October 30, 2019
George Smith Partners successfully arranged $1,500,000 of rate and term refinancing for a multi-tenant office building in Santa Monica, CA. The Property was constructed in 1975, and it has been recently renovated with 6,256 sf net rentable area. The Property is conveniently located near Santa Monica College, Downtown Santa Monica, and it is less than two miles away from Santa Monica State Beach. Santa Monica has been and still is one of the most highly sought-after office locations in the Los Angeles area by tenants and investors. The submarket has very significant supply constraints, though rental rates are lagging the metro average. The purpose of the refinance is to pay off the existing debt and take advantage of the low interest rate environment.
The Sponsor is self-managing the Property. They renovated the units recently and brought the rents up to market rate. The Building was 100% occupied by local and non-credit tenants at closing. All of the leases will roll within the first three years of the loan term.

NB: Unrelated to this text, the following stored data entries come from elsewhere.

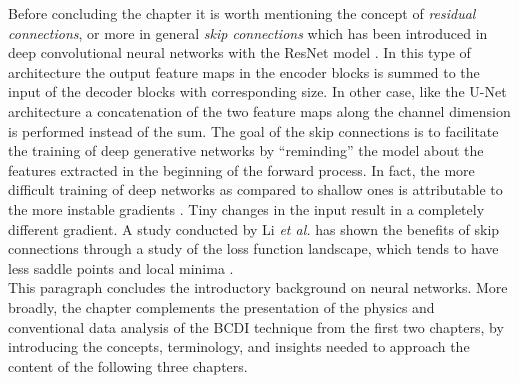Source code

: Before concluding the chapter it is worth mentioning the concept of \textit{residual connections}, or more in 
general \textit{skip connections} which has been introduced in deep convolutional neural networks with the ResNet model 
\cite{he2015deepresiduallearningimage}. In this type of architecture the output feature maps in the encoder blocks
is summed to the input of the decoder blocks with corresponding size. In other case, like the U-Net architecture 
\cite{ronneberger_u-net_2015} a concatenation of the two feature maps along the channel dimension is performed instead 
of the sum. The goal of the skip connections is to facilitate the training of deep generative networks by ``reminding'' 
the model about the features extracted in the beginning of the forward process. In fact, the more difficult training 
of deep networks as compared to shallow ones is attributable to the more instable gradients \cite{balduzzi2018}. Tiny 
changes in the input result in a completely different gradient. A study conducted by Li \textit{et al.} has shown 
the benefits of skip connections through a study of the loss function landscape, which tends to have less saddle points 
and local minima \cite{li_visualizing_2017}. \\

This paragraph concludes the introductory background on neural networks. More broadly, the chapter complements the 
presentation of the physics and conventional data analysis of the BCDI technique from the first two chapters, by 
introducing the concepts, terminology, and insights needed to approach the content of the following three chapters.

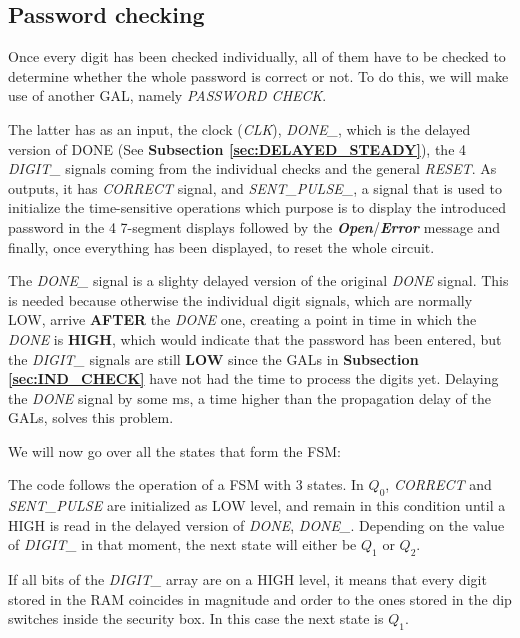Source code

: \subsection{Password checking}
\label{sec:PASS_CHECK}

Once every digit has been checked individually, all of them have to be checked to determine whether the whole password is correct or not. To do this, we will make use of another GAL, namely \textit{PASSWORD CHECK}.
\medskip

The latter has as an input, the clock (\textit{CLK}), \textit{DONE\_}, which is the delayed version of DONE (See \textbf{Subsection \ref{sec:DELAYED_STEADY}}), the 4 \textit{DIGIT\_} signals coming from the individual checks and the general \textit{RESET}. As outputs, it has \textit{CORRECT} signal, and \textit{SENT\_PULSE\_}, a signal that is used to initialize the time-sensitive operations which purpose is to display the introduced password in the 4 7-segment displays followed by the \textbf{\textit{Open}}/\textbf{\textit{Error}} message and finally, once everything has been displayed, to reset the whole circuit.\medskip

The \textit{DONE\_} signal is a slighty delayed version of the original \textit{DONE} signal. This is needed because otherwise the individual digit signals, which are normally LOW, arrive \textbf{AFTER} the \textit{DONE} one, creating a point in time in which the \textit{DONE} is \textbf{HIGH}, which would indicate that the password has been entered, but the \textit{DIGIT\_} signals are still \textbf{LOW} since the GALs in \textbf{Subsection \ref{sec:IND_CHECK}} have not had the time to process the digits yet. Delaying the \textit{DONE} signal by some ms, a time higher than the propagation delay of the GALs, solves this problem.\bigskip

We will now go over all the states that form the FSM:

\medskip
\medskip

The code follows the operation of a FSM with 3 states. In \textit{$Q_0$}, \textit{CORRECT} and \textit{SENT\_PULSE} are initialized as LOW level, and remain in this condition until a HIGH is read in the delayed version of \textit{DONE}, \textit{DONE\_}. Depending on the value of \textit{DIGIT\_} in that moment, the next state will either be \textit{$Q_1$} or \textit{$Q_2$}.\medskip

If all bits of the \textit{DIGIT\_} array are on a HIGH level, it means that every digit stored in the RAM coincides in magnitude and order to the ones stored in the dip switches inside the security box. In this case the next state is \textit{$Q_1$}.\medskip

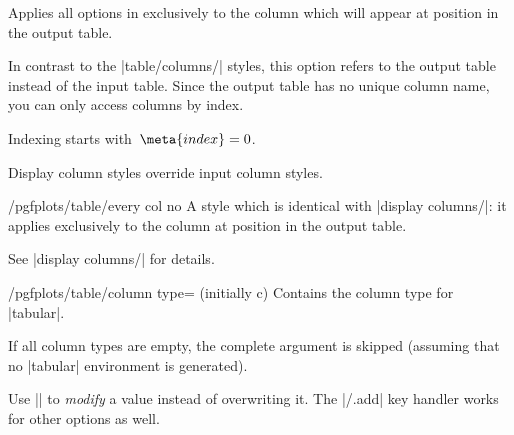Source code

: \documentclass[a4paper]{ltxdoc}
\begin{document}
\begin{pgfplotstabledisplaycolumnkey}
    Applies all options in  exclusively to the column
    which will appear at position  in the output table.

    In contrast to the |table/columns/| styles, this option refers
    to the output table instead of the input table. Since the output table has
    no unique column name, you can only access columns by index.

    Indexing starts with~$\meta{index}=0$.

    Display column styles override input column styles.
\end{pgfplotstabledisplaycolumnkey}

\begin{stylekey}{/pgfplots/table/every col no }
    A style which is identical with |display columns/|: it applies
    exclusively to the column at position  in the output table.

    See |display columns/| for details.
\end{stylekey}

\begin{key}{/pgfplots/table/column type= (initially c)}
    Contains the column type for |tabular|.

    If all column types are empty, the complete argument is skipped (assuming
    that no |tabular| environment is generated).

    Use || to
    \emph{modify} a value instead of overwriting it. The |/.add| key handler
    works for other options as well.
\begin{codeexample}[narrow]
\end{codeexample}
\end{key}
\end{document}
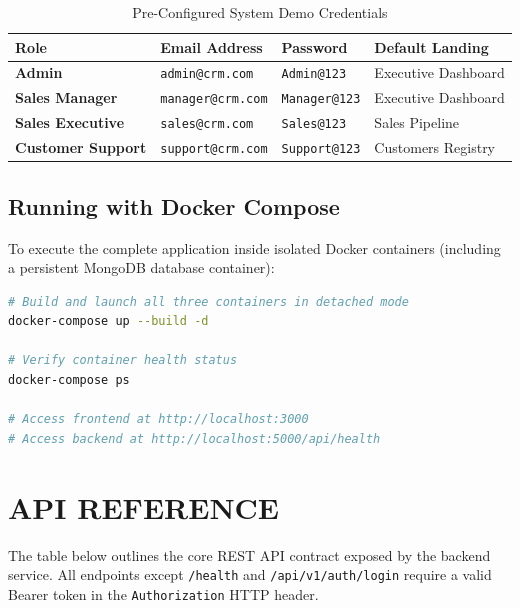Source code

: \begin{table}[h!]
\centering
\caption{Pre-Configured System Demo Credentials}
\label{tab:demo_creds}
\renewcommand{\arraystretch}{1.3}
\begin{tabular}{|p{3.5cm}|p{5cm}|p{3cm}|p{3cm}|}
\hline
\textbf{Role} & \textbf{Email Address} & \textbf{Password} & \textbf{Default Landing} \\ \hline
\textbf{Admin} & \texttt{admin@crm.com} & \texttt{Admin@123} & Executive Dashboard \\ \hline
\textbf{Sales Manager} & \texttt{manager@crm.com} & \texttt{Manager@123} & Executive Dashboard \\ \hline
\textbf{Sales Executive} & \texttt{sales@crm.com} & \texttt{Sales@123} & Sales Pipeline \\ \hline
\textbf{Customer Support} & \texttt{support@crm.com} & \texttt{Support@123} & Customers Registry \\ \hline
\end{tabular}
\end{table}

\section{Running with Docker Compose}
To execute the complete application inside isolated Docker containers (including a persistent MongoDB database container):
\begin{lstlisting}[language=bash]
# Build and launch all three containers in detached mode
docker-compose up --build -d

# Verify container health status
docker-compose ps

# Access frontend at http://localhost:3000
# Access backend at http://localhost:5000/api/health
\end{lstlisting}

\chapter{API REFERENCE}
\label{app:api}

The table below outlines the core REST API contract exposed by the backend service. All endpoints except \texttt{/health} and \texttt{/api/v1/auth/login} require a valid Bearer token in the \texttt{Authorization} HTTP header.

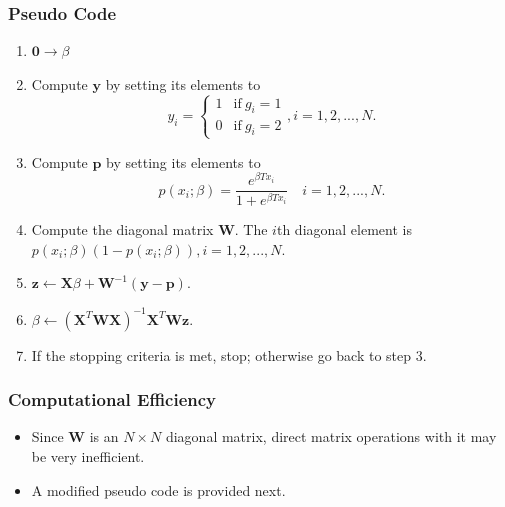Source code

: \documentclass[12pt,notes,mathserif]{beamer}
\begin{document}
\begin{frame}[c]
	\frametitle{Pseudo Code}
	\begin{enumerate}
		\item $\bm{0}\to \beta$
		\item Compute $\bm{y}$ by setting its elements to
		      \begin{equation*}
			      y_i =\left\{
			      \begin{array}{ll}
				      1 & \text{if} ~g_i = 1 \\
				      0 & \text{if} ~g_i = 2
			      \end{array},
			      \right.
			      i = 1,2,...,N.
		      \end{equation*}

		\item Compute $\bm{p}$ by setting its elements to
		      \begin{equation*}
			      p(x_i;\beta)=\dfrac{e^{\beta Tx_i}}{1+e^{\beta Tx_i}}\quad
			      i=1,2,...,N.
		      \end{equation*}
		\item Compute the diagonal matrix $\mathbf{W}$. The $i$th diagonal element is $p(x_i ;\beta)(1 − p(x_i ;\beta)), i = 1,2,...,N$.
		\item $\bm{z} \leftarrow \mathbf{X}\beta+\mathbf{W}^{-1}(\bm{y}-\bm{p})$.
		\item $\beta \leftarrow (\mathbf{X}^T\mathbf{WX})^{-1}\mathbf{X}^T\mathbf{W}\bm{z}$.
		\item  If the stopping criteria is met, stop; otherwise go back to step 3.
	\end{enumerate}
\end{frame}

\begin{frame}[c]
	\frametitle{Computational Efficiency}
	\begin{itemize}
		\item  Since $\mathbf{W}$ is an $N \times N$ diagonal matrix, direct matrix operations with it may be very inefficient.
		\item A modified pseudo code is provided next.
	\end{itemize}
\end{frame}
\end{document}
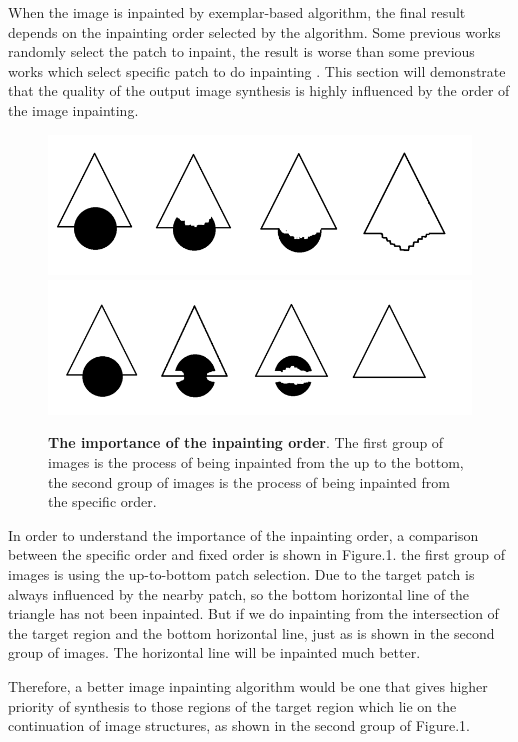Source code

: When the image is inpainted by exemplar-based algorithm, the final result depends on the inpainting order selected by the algorithm. Some previous works randomly select the patch to inpaint, the result is worse than some previous works which select specific patch to do inpainting \cite{sivip16}. This section will demonstrate that the quality of
the output image synthesis is highly influenced by the order of the image inpainting. 
\begin{figure}
	\centering
	\includegraphics[width=0.94\linewidth]{order1.jpg}
	\includegraphics[width=1.0\linewidth]{order2.jpg}
	\caption{\textbf{The importance of the inpainting order}. The first group of images is the process of being inpainted from the up to the bottom, the second group of images is the process of being inpainted from the specific order.}
\end{figure}

In order to understand the importance of the inpainting order, a comparison between the specific order and fixed order is shown in Figure.1. the first group of images is using the up-to-bottom patch selection. Due to the target patch is always influenced by the nearby patch, so the bottom horizontal line of the triangle has not been inpainted. But if we do inpainting from the intersection of the target region and the bottom horizontal line, just as is shown in the second group of images. The horizontal line will be inpainted much better.

Therefore, a better image inpainting algorithm would be one that gives higher priority of synthesis to those regions of the target region which lie on
the continuation of image structures, as shown in the second group of Figure.1.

GSP sourced a lender who is willing to offer a 7-year permanent loan term, without holding back Tenant Improvement and Leasing Commissions reserves. The loan is sized to 31%LTV, it has a fixed coupon of 3.46% with a 25-year amortization schedule.
October 8, 2019
George Smith Partners secured a $6,870,000 cash-out refinance loan for a 43,435 square foot medical/office property in Los Angeles. The loan represented 70% of value and a 1.25x debt coverage ratio. Our team helped the Sponsor secure the previous loan about a year ago at a time when the Property had 20% vacancy. Due to the considerable upside potential, the Sponsor had deliberately chosen a loan with no prepay. Since then, they successfully signed several new leases and achieved 100% occupancy.
In a survey of the market, GSP found that other lenders were limited by a higher stress rate, an above-market vacancy factor, or a lower LTV constraint. The selected Capital Provider had none of these constraints and was able to provide proceeds $300,000 higher than the rest of the market. The new Capital Provider was also able to provide the Sponsor full credit for the new leases without a seasoning requirement. The Capital Provider also included cash flow from month-to-month tenants and short-term tenants in their underwritten cash flow. As a result, the loan provided a considerable return of equity to the Sponsor. The loan was quoted at a rate of 5 year CMT + 2.55% with no floor. During application, the index rate declined by about 30 basis points. At loan approval, the rate was fixed at 3.98% for 5 years.
$13,850,000 Non-Recourse Permanent Loan for a 20-Story Office Building; 4.00% Fixed 4 Years Interest Only, 73% LTV; St. Louis, MO
September 18, 2019
George Smith Partners successfully placed a $13,850,000 permanent loan for the refinance of a 213,000 square foot Class A, multi-tenant office building located in the heart of Downtown St. Louis, Missouri. The multi-tenant building has a unique combination of national and local businesses. The Sponsorship has added tremendous value by improving the Property and creating state of the art shared amenities.
The Downtown St. Louis office market has been weak mainly because several buildings fully occupied by Fortune 500 Companies have gone vacant with tenants moving to the suburbs or out of town. Several lenders were concerned about the market and high level of vacancy. In addition, lenders usually only offer interest only payments options with leverage of 60-65%. For this property, the sponsor desired long term low fixed rate non-recourse financing with some interest only, but also required the higher leverage to make the loan work.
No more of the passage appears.